So liest es sich in der Mythologie der alten Griechen; und obgleich man solche Geschichten nicht unbedingt wörtlich nehmen sollte, ist doch eines bemerkenswert: Die Erfindung der Säge schien Grund genug zu tödlicher Eifersucht.
Der gute Einfall kostete Talos nämlich das Leben. Sein Onkel Dädalos, ebenfalls erfindungsreich und recht berühmt (er brilliert in der Sage unter anderem in der Kunst des Fliegens), sah den Neffen schon längst als lästigen Konkurrenten an. Nun gab die Säge den Ausschlag: Dädalos schubste den Burschen, als beide gemeinsam auf der Akropolis von Athen standen, über die Felsen. Talos stürzte zu Tode.

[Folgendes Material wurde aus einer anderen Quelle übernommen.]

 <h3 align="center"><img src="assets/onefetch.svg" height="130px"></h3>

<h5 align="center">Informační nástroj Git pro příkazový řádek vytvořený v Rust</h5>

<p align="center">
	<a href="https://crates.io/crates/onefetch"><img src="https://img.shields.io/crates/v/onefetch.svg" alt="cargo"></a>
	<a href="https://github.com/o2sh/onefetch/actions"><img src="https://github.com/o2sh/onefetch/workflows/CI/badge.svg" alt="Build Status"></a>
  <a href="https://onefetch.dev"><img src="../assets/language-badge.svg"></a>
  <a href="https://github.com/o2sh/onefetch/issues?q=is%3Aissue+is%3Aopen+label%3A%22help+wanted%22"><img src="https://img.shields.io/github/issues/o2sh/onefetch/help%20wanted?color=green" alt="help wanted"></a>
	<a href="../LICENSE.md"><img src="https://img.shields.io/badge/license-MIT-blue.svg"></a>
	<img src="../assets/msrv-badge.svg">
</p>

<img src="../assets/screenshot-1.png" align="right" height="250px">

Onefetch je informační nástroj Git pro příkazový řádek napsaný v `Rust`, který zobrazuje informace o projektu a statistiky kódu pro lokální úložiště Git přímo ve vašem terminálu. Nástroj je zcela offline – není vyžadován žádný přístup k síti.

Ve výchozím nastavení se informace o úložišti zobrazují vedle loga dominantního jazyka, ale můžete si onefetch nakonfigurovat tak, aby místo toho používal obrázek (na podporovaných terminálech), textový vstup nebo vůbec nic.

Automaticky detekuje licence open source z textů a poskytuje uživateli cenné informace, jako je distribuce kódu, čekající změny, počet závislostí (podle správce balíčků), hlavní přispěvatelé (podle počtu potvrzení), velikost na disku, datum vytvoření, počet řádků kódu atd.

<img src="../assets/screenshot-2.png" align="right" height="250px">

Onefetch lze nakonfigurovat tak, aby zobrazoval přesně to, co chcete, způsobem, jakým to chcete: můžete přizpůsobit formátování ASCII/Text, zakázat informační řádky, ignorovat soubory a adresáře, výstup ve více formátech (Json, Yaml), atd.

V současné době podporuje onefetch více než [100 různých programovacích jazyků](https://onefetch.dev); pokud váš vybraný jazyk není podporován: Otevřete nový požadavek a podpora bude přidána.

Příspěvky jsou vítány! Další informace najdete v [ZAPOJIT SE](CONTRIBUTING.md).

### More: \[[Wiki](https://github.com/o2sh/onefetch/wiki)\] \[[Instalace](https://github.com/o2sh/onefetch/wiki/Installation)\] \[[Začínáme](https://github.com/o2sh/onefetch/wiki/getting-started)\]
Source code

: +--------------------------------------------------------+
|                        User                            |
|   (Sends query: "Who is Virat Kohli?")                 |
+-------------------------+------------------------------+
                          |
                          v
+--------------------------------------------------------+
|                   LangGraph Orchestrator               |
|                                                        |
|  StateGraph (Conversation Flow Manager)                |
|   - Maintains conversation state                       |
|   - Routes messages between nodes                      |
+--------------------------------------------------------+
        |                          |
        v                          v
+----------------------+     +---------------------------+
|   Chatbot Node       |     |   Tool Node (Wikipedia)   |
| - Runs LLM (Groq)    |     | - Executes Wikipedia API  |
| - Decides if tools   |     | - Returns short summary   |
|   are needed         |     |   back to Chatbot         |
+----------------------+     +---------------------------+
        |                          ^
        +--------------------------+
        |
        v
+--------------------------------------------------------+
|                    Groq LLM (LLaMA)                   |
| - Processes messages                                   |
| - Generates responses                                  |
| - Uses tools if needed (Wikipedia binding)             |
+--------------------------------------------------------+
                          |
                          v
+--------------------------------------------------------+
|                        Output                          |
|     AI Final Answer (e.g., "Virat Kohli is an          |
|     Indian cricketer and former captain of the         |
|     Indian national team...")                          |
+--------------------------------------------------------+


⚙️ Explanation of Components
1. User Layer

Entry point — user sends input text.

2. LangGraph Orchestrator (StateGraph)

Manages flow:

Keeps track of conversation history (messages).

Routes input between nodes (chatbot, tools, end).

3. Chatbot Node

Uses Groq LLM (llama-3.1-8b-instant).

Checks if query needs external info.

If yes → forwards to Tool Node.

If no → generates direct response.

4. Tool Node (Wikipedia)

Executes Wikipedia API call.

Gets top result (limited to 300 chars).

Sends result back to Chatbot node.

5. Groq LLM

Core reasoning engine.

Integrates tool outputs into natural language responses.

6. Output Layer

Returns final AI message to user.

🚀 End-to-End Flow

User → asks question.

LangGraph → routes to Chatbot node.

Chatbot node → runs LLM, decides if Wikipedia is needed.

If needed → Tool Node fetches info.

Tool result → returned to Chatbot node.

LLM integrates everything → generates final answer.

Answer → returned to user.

Im Gegensatz zu vielen anderen mythologischen Figuren sind Talos und Dädalos zeitlich einigermaßen dingfest zu machen. Dädalos saß, so wurde erzählt, mit seinem Sohn Ikarus eine Zeitlang gefangen im Palast des Königs Minos auf Kreta. Dort konstruierte er aus Vogelgefieder die ersten Flügel, die ihm und Ikarus schließlich zur Flucht verhalfen.
Nun wird die minoische Kultur in die Zeit vom Jahr 3000 bis 1200 vor Christus datiert; der Palast von Knossos entstand zwischen den Jahren 2000 und 1700 vor Christus. Irgendwann in dieser Zeitspanne also müsste die »griechische Säge« des Talos erfunden worden sein.

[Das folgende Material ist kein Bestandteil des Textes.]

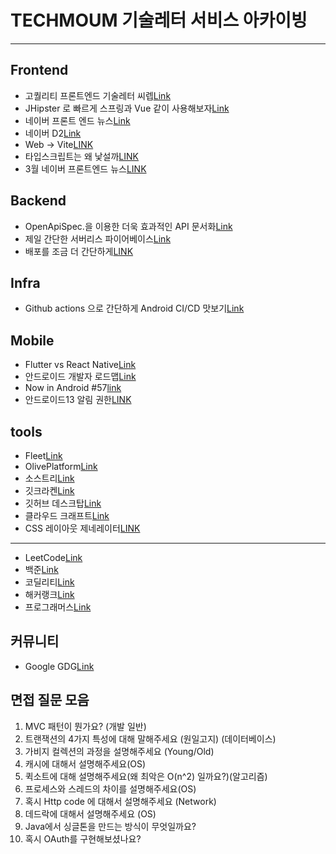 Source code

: # TECHMOUM 기술레터 서비스 아카이빙

---

## Frontend

- 고퀄리티 프론트엔드 기술레터 씨렙[Link](https://clelab.io/)
- JHipster 로 빠르게 스프링과 Vue 같이 사용해보자[Link](https://www.jhipster.tech/)
- 네이버 프론트 엔드 뉴스[Link](https://github.com/naver/fe-news)
- 네이버 D2[Link](https://d2.naver.com/home)
- Web -> Vite[LINK](https://engineering.ab180.co/stories/webpack-to-vite)
- 타입스크립트는 왜 낯설까[LINK](https://www.stevy.dev/why-typescript-difficult/)
- 3월 네이버 프론트엔드 뉴스[LINK](https://github.com/naver/fe-news/blob/master/issues/2022-03.md)

## Backend

- OpenApiSpec.을 이용한 더욱 효과적인 API 문서화[Link](https://traeper.tistory.com/219)
- 제일 간단한 서버리스 파이어베이스[Link](https://firebase.google.com/docs?hl=ko)
- 배포를 조금 더 간단하게[LINK](https://app.netlify.com/drop)

## Infra

- Github actions 으로 간단하게 Android CI/CD 맛보기[Link](https://medium.com/@ricky_0_k/github-actions-%EC%9C%BC%EB%A1%9C-%EA%B0%84%EB%8B%A8%ED%95%98%EA%B2%8C-android-ci-cd-%EB%A7%9B%EB%B3%B4%EA%B8%B0-1-%EC%8B%9C%EC%9E%91-%EB%B0%8F-%EA%B0%9C%EB%85%90-23667a087aa2)

## Mobile

- Flutter vs React Native[Link](https://blog.wishket.com/%ED%94%8C%EB%9F%AC%ED%84%B0-vs-%EB%A6%AC%EC%95%A1%ED%8A%B8-%EB%84%A4%EC%9D%B4%ED%8B%B0%EB%B8%8C-2021%EB%85%84%EC%9D%98-%EC%8A%B9%EC%9E%90%EB%8A%94/)
- 안드로이드 개발자 로드맵[Link](https://github.com/skydoves/android-developer-roadmap/blob/main/README_KR.md)
- Now in Android #57[link](https://medium.com/androiddevelopers/now-in-android-57-ac4a670e361c)
- 안드로이드13 알림 권한[LINK](https://proandroiddev.com/notification-runtime-permission-android13-190c796254d5)

## tools

- Fleet[Link](https://www.jetbrains.com/ko-kr/fleet/)
- OlivePlatform[Link](https://olive.kakao.com/intro)
- 소스트리[Link](https://www.sourcetreeapp.com/)
- 깃크라켄[Link](https://www.gitkraken.com/)
- 깃허브 데스크탑[Link](https://desktop.github.com/)
- 클라우드 크래프트[Link](https://www.cloudcraft.co/)
- CSS 레이아웃 제네레이터[LINK](https://layout.bradwoods.io/customize)

---

- LeetCode[Link](https://www.leetcode.com)
- 백준[Link](https://www.acmicpc.net/)
- 코딜리티[Link](https://www.codility.com/)
- 해커랭크[Link](https://www.hackerrank.com/)
- 프로그래머스[Link](https://programmers.co.kr/)

## 커뮤니티

- Google GDG[Link](https://festa.io/hosts/25)

## 면접 질문 모음

1. MVC 패턴이 뭔가요? (개발 일반)
2. 트랜잭션의 4가지 특성에 대해 말해주세요 (원일고지) (데이터베이스)
3. 가비지 컬렉션의 과정을 설명해주세요 (Young/Old)
4. 캐시에 대해서 설명해주세요(OS)
5. 퀵소트에 대해 설명해주세요(왜 최악은 O(n^2) 일까요?)(알고리즘)
6. 프로세스와 스레드의 차이를 설명해주세요(OS)
7. 혹시 Http code 에 대해서 설명해주세요 (Network)
8. 데드락에 대해서 설명해주세요 (OS)
9. Java에서 싱글톤을 만드는 방식이 무엇일까요?
10. 혹시 OAuth를 구현해보셨나요?
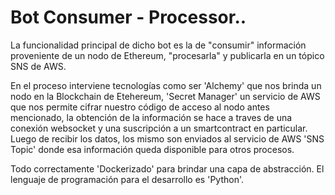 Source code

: # Bot Consumer - Processor..

La funcionalidad principal de dicho bot es la de "consumir" información proveniente de un nodo de Ethereum, "procesarla" y publicarla en un tópico SNS de AWS.

En el proceso interviene tecnologías como ser 'Alchemy' que nos brinda un nodo en la Blockchain de Etehereum, 'Secret Manager' un servicio de AWS que nos permite
cifrar nuestro código de acceso al nodo antes mencionado, la obtención de la información se hace a traves de una conexión websocket y una suscripción a un smartcontract en particular. Luego de recibir los datos, los mismo son enviados al servicio de AWS 'SNS Topic' donde esa información queda disponible para otros procesos. 

Todo correctamente 'Dockerizado' para brindar una capa de abstracción. 
El lenguaje de programación para el desarrollo es 'Python'.


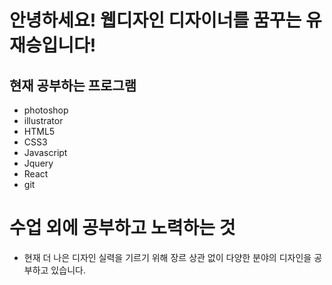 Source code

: # 안녕하세요! 웹디자인 디자이너를 꿈꾸는 유재승입니다!
## 현재 공부하는 프로그램
* photoshop
* illustrator
* HTML5
* CSS3
* Javascript
* Jquery
* React
* git

# 수업 외에 공부하고 노력하는 것
* 현재 더 나은 디자인 실력을 기르기 위해 장르 상관 없이 다양한 분야의 디자인을 공부하고 있습니다.
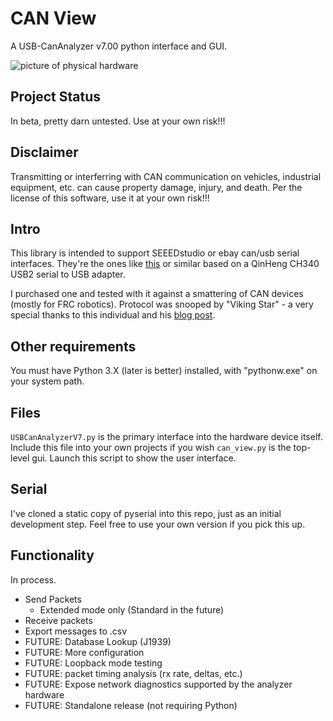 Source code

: # CAN View
A USB-CanAnalyzer v7.00 python interface and GUI.

![picture of physical hardware](https://statics3.seeedstudio.com/seeed/file/2017-07/bazaar520252_img_2550a.jpg)

## Project Status
In beta, pretty darn untested. Use at your own risk!!!

## Disclaimer
Transmitting or interferring with CAN communication on vehicles, industrial equipment, etc. can cause property damage, injury, and death. Per the license of this software, use it at your own risk!!!

## Intro
This library is intended to support SEEEDstudio or ebay can/usb serial interfaces. They're the ones like [this](https://www.seeedstudio.com/USB-CAN-Analyzer-p-2888.html) or similar based on a QinHeng CH340 USB2 serial to USB adapter.

I purchased one and tested with it against a smattering of CAN devices (mostly for FRC robotics).
Protocol was snooped by "Viking Star" - a very special thanks to this individual and his [blog post](http://arduinoalternatorregulator.blogspot.com/2018/03/a-look-at-seedstudio-usb-can-analyzer.html).




## Other requirements
You must have Python 3.X (later is better) installed, with "pythonw.exe" on your system path.

## Files
`USBCanAnalyzerV7.py` is the primary interface into the hardware device itself. Include this file into your own projects if you wish
`can_view.py` is the top-level gui. Launch this script to show the user interface.

## Serial
I've cloned a static copy of pyserial into this repo, just as an initial development step. Feel free to use your own version if you pick this up.

## Functionality
In process.

- Send Packets
  - Extended mode only (Standard in the future)
- Receive packets
- Export messages to .csv
- FUTURE: Database Lookup (J1939)
- FUTURE: More configuration
- FUTURE: Loopback mode testing
- FUTURE: packet timing analysis (rx rate, deltas, etc.)
- FUTURE: Expose network diagnostics supported by the analyzer hardware
- FUTURE: Standalone release (not requiring Python)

Was sagt die Wissenschaft dazu? Sie weiß unter anderem zu berichten, Dass schon die steinzeitlichen Menschen - etliche Jahrtausende vor unserer Zeitrechnung - eine Art Säge benutzten. Die Methode war schlicht: sie bestreuten das Holzstück, das sie »auseinandersägen« wollten, mit rauhem Sand - und zogen ein Seil darüberhin, stundenlang... Schließlich wurde das Verfahren noch verfeinert: Man band ein Brett an eine Schnur, versetzte es in pendelnde Bewegung und ließ es mit der Unterkante über einen Stein schleifen. So konnte man - wobei wiederum Quarzsand als Schmirgel herhalten musste - bereits Steine durchtrennen, in einem allerdings sehr mühsamen Verfahren. Ähnliche »Reibsägen«, freilich elektrisch betrieben, stellt man noch heute für die Steinbearbeitung her; man nennt sie »Trennschleifer«. Aber auch sichelförmige Steinwerkzeuge mit Sägezähnen sind aus der Steinzeit bekannt.

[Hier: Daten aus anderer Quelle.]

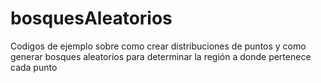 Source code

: # bosquesAleatorios
Codigos de ejemplo sobre como crear distribuciones de puntos y como generar bosques aleatorios para determinar la región a donde pertenece cada punto
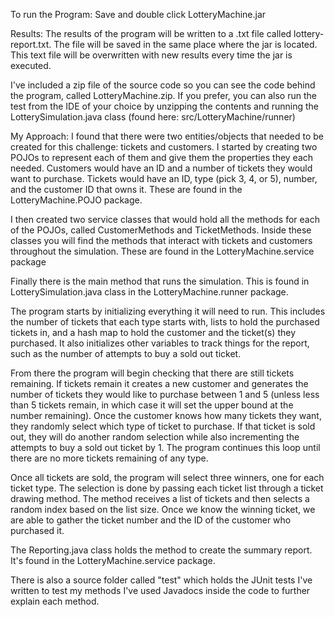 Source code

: To run the Program: 
Save and double click LotteryMachine.jar

Results: 
The results of the program will be written to a .txt file called lottery-report.txt. The file will be saved in the same place where the jar is located. This text file will be overwritten with new results every time the jar is executed.

I've included a zip file of the source code so you can see the code behind the program, called LotteryMachine.zip. If you prefer, you can also run the test from the IDE of your choice by unzipping the contents and running the LotterySimulation.java class (found here: src/LotteryMachine/runner)

My Approach:
I found that there were two entities/objects that needed to be created for this challenge: tickets and customers. I started by creating two POJOs to represent each of them and give them the properties they each needed. Customers would have an ID and a number of tickets they would want to purchase. Tickets would have an ID, type (pick 3, 4, or 5), number, and the customer ID that owns it. These are found in the LotteryMachine.POJO package.

I then created two service classes that would hold all the methods for each of the POJOs, called CustomerMethods and TicketMethods. Inside these classes you will find the methods that interact with tickets and customers throughout the simulation. These are found in the LotteryMachine.service package

Finally there is the main method that runs the simulation. This is found in LotterySimulation.java class in the LotteryMachine.runner package.

The program starts by initializing everything it will need to run. This includes the number of tickets that each type starts with, lists to hold the purchased tickets in, and a hash map to hold the customer and the ticket(s) they purchased. It also initializes other variables to track things for the report, such as the number of attempts to buy a sold out ticket.

From there the program will begin checking that there are still tickets remaining. If tickets remain it creates a new customer and generates the number of tickets they would like to purchase between 1 and 5 (unless less than 5 tickets remain, in which case it will set the upper bound at the number remaining).
Once the customer knows how many tickets they want, they randomly select which type of ticket to purchase. If that ticket is sold out, they will do another random selection while also incrementing the attempts to buy a sold out ticket by 1. The program continues this loop until there are no more tickets remaining of any type.

Once all tickets are sold, the program will select three winners, one for each ticket type. The selection is done by passing each ticket list through a ticket drawing method. The method receives a list of tickets and then selects a random index based on the list size. Once we know the winning ticket, we are able to gather the ticket number and the ID of the customer who purchased it.

The Reporting.java class holds the method to create the summary report. It's found in the LotteryMachine.service package.

There is also a source folder called "test" which holds the JUnit tests I've written to test my methods
I've used Javadocs inside the code to further explain each method.
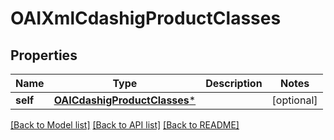 # OAIXmlCdashigProductClasses

## Properties
Name | Type | Description | Notes
------------ | ------------- | ------------- | -------------
**self** | [**OAICdashigProductClasses***](OAICdashigProductClasses.md) |  | [optional] 

[[Back to Model list]](../README.md#documentation-for-models) [[Back to API list]](../README.md#documentation-for-api-endpoints) [[Back to README]](../README.md)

Im ägyptischen Kulturkreis kannte man mit Sicherheit ums Jahr 2700 vor
Christus, vielleicht gar schon seit dem Jahr 3500, Metallsägen mit Kupfer-
und später mit Bronzeblättern - in Knossos wohl seit 1500 vor Christus.
Die Datierung in die Zeit des Dädalos ist also gar nicht so falsch. Zimmerleute,
Schreiner und Wagenbauer benutzten alsbald auch in Griechenland solche Sägen;
und die Chirurgen bedienten sich ihrer ebenfalls - zum Abtrennen von Knochen.